══ SOURCE DATA

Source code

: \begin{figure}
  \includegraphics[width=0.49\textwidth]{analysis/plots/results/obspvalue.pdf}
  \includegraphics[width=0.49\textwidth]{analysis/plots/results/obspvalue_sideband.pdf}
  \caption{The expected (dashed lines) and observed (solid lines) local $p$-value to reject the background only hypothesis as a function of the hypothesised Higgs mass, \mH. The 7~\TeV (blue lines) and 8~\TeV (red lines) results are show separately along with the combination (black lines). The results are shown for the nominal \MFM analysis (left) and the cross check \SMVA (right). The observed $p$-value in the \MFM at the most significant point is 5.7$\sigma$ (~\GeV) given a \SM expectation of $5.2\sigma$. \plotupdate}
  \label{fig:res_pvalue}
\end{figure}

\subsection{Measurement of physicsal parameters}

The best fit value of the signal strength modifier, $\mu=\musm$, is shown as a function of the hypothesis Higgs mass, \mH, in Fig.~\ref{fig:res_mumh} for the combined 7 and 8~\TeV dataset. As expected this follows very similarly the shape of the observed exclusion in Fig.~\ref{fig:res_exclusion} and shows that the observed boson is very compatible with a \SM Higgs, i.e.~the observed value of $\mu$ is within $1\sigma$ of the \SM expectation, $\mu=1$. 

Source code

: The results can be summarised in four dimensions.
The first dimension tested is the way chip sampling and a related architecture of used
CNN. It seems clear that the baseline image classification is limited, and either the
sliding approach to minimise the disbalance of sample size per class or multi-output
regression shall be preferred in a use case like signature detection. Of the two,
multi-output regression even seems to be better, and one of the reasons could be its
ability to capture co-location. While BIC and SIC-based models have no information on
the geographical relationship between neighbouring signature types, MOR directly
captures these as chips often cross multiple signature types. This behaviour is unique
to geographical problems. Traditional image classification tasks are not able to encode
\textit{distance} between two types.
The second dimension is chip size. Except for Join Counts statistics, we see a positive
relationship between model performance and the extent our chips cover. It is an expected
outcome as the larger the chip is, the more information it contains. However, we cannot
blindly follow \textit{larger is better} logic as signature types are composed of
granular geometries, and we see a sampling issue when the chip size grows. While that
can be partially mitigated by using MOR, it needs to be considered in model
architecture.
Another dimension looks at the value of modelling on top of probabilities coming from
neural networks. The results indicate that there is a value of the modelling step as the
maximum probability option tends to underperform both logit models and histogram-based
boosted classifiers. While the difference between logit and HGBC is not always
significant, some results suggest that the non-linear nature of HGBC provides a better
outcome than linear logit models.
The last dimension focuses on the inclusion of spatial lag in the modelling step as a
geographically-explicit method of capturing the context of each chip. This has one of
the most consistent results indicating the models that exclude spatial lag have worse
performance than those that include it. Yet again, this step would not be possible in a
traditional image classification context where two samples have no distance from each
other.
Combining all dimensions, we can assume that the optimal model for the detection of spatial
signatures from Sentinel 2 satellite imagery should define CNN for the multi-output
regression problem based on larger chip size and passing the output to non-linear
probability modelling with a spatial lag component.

════

--- WHAT YOU WILL DO ---
Retype every record exactly, omitting nothing.

--- ANSWER TO THE EXERCISE ---
Source code

: \begin{figure}
  \includegraphics[width=0.49\textwidth]{analysis/plots/results/obspvalue.pdf}
  \includegraphics[width=0.49\textwidth]{analysis/plots/results/obspvalue_sideband.pdf}
  \caption{The expected (dashed lines) and observed (solid lines) local $p$-value to reject the background only hypothesis as a function of the hypothesised Higgs mass, \mH. The 7~\TeV (blue lines) and 8~\TeV (red lines) results are show separately along with the combination (black lines). The results are shown for the nominal \MFM analysis (left) and the cross check \SMVA (right). The observed $p$-value in the \MFM at the most significant point is 5.7$\sigma$ (~\GeV) given a \SM expectation of $5.2\sigma$. \plotupdate}
  \label{fig:res_pvalue}
\end{figure}

\subsection{Measurement of physicsal parameters}

The best fit value of the signal strength modifier, $\mu=\musm$, is shown as a function of the hypothesis Higgs mass, \mH, in Fig.~\ref{fig:res_mumh} for the combined 7 and 8~\TeV dataset. As expected this follows very similarly the shape of the observed exclusion in Fig.~\ref{fig:res_exclusion} and shows that the observed boson is very compatible with a \SM Higgs, i.e.~the observed value of $\mu$ is within $1\sigma$ of the \SM expectation, $\mu=1$. 

Source code

: The results can be summarised in four dimensions.
The first dimension tested is the way chip sampling and a related architecture of used
CNN. It seems clear that the baseline image classification is limited, and either the
sliding approach to minimise the disbalance of sample size per class or multi-output
regression shall be preferred in a use case like signature detection. Of the two,
multi-output regression even seems to be better, and one of the reasons could be its
ability to capture co-location. While BIC and SIC-based models have no information on
the geographical relationship between neighbouring signature types, MOR directly
captures these as chips often cross multiple signature types. This behaviour is unique
to geographical problems. Traditional image classification tasks are not able to encode
\textit{distance} between two types.
The second dimension is chip size. Except for Join Counts statistics, we see a positive
relationship between model performance and the extent our chips cover. It is an expected
outcome as the larger the chip is, the more information it contains. However, we cannot
blindly follow \textit{larger is better} logic as signature types are composed of
granular geometries, and we see a sampling issue when the chip size grows. While that
can be partially mitigated by using MOR, it needs to be considered in model
architecture.
Another dimension looks at the value of modelling on top of probabilities coming from
neural networks. The results indicate that there is a value of the modelling step as the
maximum probability option tends to underperform both logit models and histogram-based
boosted classifiers. While the difference between logit and HGBC is not always
significant, some results suggest that the non-linear nature of HGBC provides a better
outcome than linear logit models.
The last dimension focuses on the inclusion of spatial lag in the modelling step as a
geographically-explicit method of capturing the context of each chip. This has one of
the most consistent results indicating the models that exclude spatial lag have worse
performance than those that include it. Yet again, this step would not be possible in a
traditional image classification context where two samples have no distance from each
other.
Combining all dimensions, we can assume that the optimal model for the detection of spatial
signatures from Sentinel 2 satellite imagery should define CNN for the multi-output
regression problem based on larger chip size and passing the output to non-linear
probability modelling with a spatial lag component.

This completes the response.